According to their different states, patients receive different types of care and have different prospects of recovery. The huge difficulty for doctors is being able to identify patients who are awake without being responsive, but whose state of consciousness is not yet gone. “With these people there is a hope that their state of consciousness will be able to return to normal,” explains the researcher. However, the patient’s state of consciousness is sometimes very weak, and we have to detect it using high-quality neuroimaging tools. For this, Gérard Dray and his team use EEG paired with sound stimuli. He explains the process. “We speak to the person and explain to them that we are going to play them a series of signals which have deep frequencies, in between these signals there will be high-pitched frequencies. We ask them to count the high-pitched frequencies. Their brain will react to each sound. However, when they are played a high-pitched sound, their cognitive response will be more important, as these are the signals which the brain will remember. More precisely, a wave called P300 is generated when we are innervated. In the case of the high-pitched sounds, the patient’s brain will generate this wave in an important way.”

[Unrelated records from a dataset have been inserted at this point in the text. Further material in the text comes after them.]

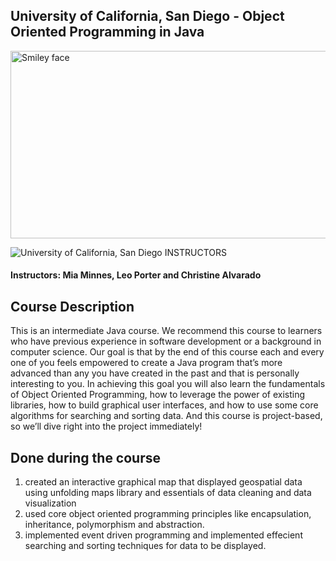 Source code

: ## University of California, San Diego - Object Oriented Programming in Java

<img src="https://i.imgur.com/Vcscj4i.png" alt="Smiley face" height="300" width="600">

![University of California, San Diego](http://i.imgur.com/Qktqnu1.png) INSTRUCTORS
#### Instructors: Mia Minnes, Leo Porter and Christine Alvarado

## Course Description

This is an intermediate Java course. We recommend this course to learners who have previous experience in software development or a background in computer science. Our goal is that by the end of this course each and every one of you feels empowered to create a Java program that’s more advanced than any you have created in the past and that is personally interesting to you. In achieving this goal you will also learn the fundamentals of Object Oriented Programming, how to leverage the power of existing libraries, how to build graphical user interfaces, and how to use some core algorithms for searching and sorting data. And this course is project-based, so we’ll dive right into the project immediately!

## Done during the course

1. created an interactive graphical map that displayed geospatial data using unfolding maps library and essentials of data cleaning and data visualization
2. used core object oriented programming principles like encapsulation, inheritance, polymorphism and abstraction.
3. implemented event driven programming and implemented effecient searching and sorting techniques for data to be displayed.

The patients who still have a state of consciousness will produce a normal EEG in response to the exercise, despite not being able to communicate or move. However, a victim who is in a vegetative state will not respond to the stimuli. The results of these first clinical trials carried out on patients who had experienced head trauma are currently being analyzed. The first bits of feedback are promising for the researchers, who have already managed to detect differences in P300 wave generation. “Our work is only just beginning,” states Gérard Dray. “In 2015, we started our research on the detection of consciousness, and it’s a very recent field.” With increasing progress in neuroimaging techniques and learning tools, this is an entire field of neurology that is about to undergo major advances.